2nd Agreement. Don’t take anything personally.
"Personal importance, or taking things personally, is the maximum expression of selfishness because we make the assumption that everything is about “me”….Nothing other people do is because of you. It is because of themselves..........Taking things personally makes you easy prey for predators...... They can hook you easily with one little opinion and feed you whatever poison they want, and because you take it personally, you eat it up. You eat all their emotional garbage, and now it becomes your garbage. But if you do not take it personally, you are immune....when you take things personally, then you feel offended, and your reaction is to defend your beliefs and create conflicts."
There is so much to unpack with this one I could probably write a whole book on the damage taking things personally can do to a person. All humans are living our lives with a unique set of baggage, trauma, fears, patterns, habits, circumstances, and preferences. Whatever others think of us is colored with the particular set of their collective experience. This is not to say you should not accept feedback, criticism, or praise from outside of oneself. You certainly should. But just try not to be offended by it. Try not to take anything too personally and whatever you do don’t ever let anyone outside of yourself be determining of your worth and value. This must be cultivated from within.
As a seller, it is imperative to not take anything personally. What’s going on at the other end of the line has nothing to do with you. Don’t take a ‘no’ personally, move on to the next.
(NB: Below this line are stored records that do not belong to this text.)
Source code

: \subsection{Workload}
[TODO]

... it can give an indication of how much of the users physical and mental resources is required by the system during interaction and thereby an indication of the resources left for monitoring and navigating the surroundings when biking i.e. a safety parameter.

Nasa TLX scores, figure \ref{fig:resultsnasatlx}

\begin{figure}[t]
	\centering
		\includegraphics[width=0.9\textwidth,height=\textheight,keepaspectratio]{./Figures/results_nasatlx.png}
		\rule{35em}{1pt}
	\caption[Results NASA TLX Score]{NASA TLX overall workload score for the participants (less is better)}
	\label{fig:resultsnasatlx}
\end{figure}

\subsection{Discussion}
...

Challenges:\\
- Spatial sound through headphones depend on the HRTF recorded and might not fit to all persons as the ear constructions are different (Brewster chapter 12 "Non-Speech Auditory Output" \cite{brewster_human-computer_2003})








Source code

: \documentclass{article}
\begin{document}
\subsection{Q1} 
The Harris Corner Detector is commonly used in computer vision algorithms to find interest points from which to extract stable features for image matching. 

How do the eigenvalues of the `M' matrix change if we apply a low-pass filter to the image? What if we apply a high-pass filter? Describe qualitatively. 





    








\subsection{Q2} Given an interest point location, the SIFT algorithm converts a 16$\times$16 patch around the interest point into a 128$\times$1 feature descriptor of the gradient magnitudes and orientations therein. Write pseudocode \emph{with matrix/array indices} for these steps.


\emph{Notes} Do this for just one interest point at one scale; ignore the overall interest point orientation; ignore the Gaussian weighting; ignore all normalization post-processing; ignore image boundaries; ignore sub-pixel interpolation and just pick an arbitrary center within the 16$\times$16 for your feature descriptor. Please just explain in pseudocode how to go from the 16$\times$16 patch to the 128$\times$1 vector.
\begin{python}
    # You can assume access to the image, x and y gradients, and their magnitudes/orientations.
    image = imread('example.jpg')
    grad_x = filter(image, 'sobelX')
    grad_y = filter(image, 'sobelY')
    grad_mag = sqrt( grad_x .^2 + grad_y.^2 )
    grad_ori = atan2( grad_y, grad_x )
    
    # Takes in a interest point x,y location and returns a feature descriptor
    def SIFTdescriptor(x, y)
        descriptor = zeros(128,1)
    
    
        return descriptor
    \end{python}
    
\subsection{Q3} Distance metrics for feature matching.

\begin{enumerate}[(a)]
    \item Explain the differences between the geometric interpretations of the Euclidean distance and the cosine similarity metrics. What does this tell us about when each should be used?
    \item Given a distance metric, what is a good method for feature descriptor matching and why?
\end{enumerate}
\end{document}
3rd agreement. Don’t make assumptions.
Once you start to observe, you’ll find that all humans are making all kinds of assumptions all the time. We are making assumptions about the actions and thoughts of others without truly gaining clarity. We make up
“We have the tendency to make assumptions about everything. The problem with making assumptions is that we believe they are the truth. We could swear they are real. We make assumptions about what others are doing or thinking — we take it personally — then we blame them and react by sending emotional poison with our word…….Have the courage to ask questions until you are clear as you can be, and even then do not assume you know all there is to know about a given situation.”